One wishes to be able to migrate logic across pipeline latch boundaries for several reasons. The duration of the system clock has to be greater than the longest path between any two pipeline stages. If a machine, *A*, is significantly more complex than another machine *B*, the critical path/system clock may be unnecessarily long. The clock cycle could be shortened by making *A* less complex at the possible expense of making *B* more complex. In the best case, the complexities of both *A* and *B* would decrease.

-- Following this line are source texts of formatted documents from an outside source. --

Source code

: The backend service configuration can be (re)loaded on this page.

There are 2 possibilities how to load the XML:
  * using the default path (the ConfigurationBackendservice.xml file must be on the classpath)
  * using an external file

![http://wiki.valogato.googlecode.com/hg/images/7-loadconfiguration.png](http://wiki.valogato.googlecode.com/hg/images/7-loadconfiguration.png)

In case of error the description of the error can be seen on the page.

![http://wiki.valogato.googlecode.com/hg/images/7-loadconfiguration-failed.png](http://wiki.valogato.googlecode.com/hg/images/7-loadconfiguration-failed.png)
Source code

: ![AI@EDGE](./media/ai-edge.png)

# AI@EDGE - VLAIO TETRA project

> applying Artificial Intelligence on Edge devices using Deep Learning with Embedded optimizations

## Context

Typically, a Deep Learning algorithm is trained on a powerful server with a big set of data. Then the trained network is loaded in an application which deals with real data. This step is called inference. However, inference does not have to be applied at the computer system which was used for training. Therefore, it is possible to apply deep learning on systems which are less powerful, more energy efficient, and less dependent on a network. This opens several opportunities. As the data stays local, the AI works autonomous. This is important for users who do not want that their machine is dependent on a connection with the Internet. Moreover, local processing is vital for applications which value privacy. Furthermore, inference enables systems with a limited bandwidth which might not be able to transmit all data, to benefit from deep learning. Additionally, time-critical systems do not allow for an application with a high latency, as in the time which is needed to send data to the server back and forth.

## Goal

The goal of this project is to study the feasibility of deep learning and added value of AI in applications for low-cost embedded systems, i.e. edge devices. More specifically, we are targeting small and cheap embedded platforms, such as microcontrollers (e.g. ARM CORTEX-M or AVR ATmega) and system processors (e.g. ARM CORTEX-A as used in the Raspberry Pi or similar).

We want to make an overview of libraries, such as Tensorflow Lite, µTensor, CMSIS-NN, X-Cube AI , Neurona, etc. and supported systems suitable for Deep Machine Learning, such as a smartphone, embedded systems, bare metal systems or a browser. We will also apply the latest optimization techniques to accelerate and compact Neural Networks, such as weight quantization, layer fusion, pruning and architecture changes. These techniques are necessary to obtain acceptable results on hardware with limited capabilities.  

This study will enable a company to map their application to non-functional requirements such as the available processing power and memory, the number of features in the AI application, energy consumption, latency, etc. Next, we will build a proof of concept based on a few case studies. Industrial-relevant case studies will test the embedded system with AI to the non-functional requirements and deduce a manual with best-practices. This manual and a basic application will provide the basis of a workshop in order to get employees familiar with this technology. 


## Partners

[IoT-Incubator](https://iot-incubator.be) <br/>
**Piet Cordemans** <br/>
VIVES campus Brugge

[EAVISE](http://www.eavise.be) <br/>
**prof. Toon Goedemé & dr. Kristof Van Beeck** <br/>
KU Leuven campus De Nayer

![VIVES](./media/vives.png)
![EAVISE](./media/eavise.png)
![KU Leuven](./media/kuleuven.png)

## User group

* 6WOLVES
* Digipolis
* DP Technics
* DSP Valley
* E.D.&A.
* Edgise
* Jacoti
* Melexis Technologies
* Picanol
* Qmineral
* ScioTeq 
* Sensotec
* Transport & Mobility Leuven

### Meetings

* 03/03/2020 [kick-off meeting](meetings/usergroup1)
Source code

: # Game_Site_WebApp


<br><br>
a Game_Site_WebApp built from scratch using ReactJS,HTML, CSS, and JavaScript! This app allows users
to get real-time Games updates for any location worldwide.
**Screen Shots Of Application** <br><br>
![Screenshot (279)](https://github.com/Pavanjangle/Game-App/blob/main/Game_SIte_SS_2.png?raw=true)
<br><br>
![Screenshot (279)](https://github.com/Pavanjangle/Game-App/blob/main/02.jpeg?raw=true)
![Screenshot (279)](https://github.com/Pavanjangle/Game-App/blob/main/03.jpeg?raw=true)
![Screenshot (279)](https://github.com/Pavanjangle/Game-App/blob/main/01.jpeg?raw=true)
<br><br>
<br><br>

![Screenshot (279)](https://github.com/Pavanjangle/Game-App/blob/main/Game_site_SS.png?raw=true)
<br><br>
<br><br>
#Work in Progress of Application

Another very important issue is the specification and exploitation of *don't cares* in interconnected FSM descriptions. For example, in Figure 1, certain binary combinations may never appear at the set of latches *L1*. This will correspond to an incompletely specified machine *B*. These don't cares can be exploited using standard state minimization strategies [9]. A more complicated form of don't care, referred to here as a *se-*



Figure 1: Interacting Finite State Machines

sequential don't care, corresponds to an input sequence of vectors, say 1111, 1011, 1000 that does not appear at  $L_1$ , though each of the separate vectors do appear. Sequential don't cares are more difficult to exploit. These don't cares are due to the limited controllability of  $B$  and can be used to optimize  $B$ . There are also other don't cares related to the limited observability of  $A$ .

In this paper, we present new algorithms for the systematic exploitation of sequential don't cares resulting from the limited observability of a driving machine and the limited controllability of a driven machine. We show that exploiting either set of don't cares can significantly reduce the number of states and complexity of the driving and driven machines. A set of interacting machines can be *iteratively optimized* using these don't care sets.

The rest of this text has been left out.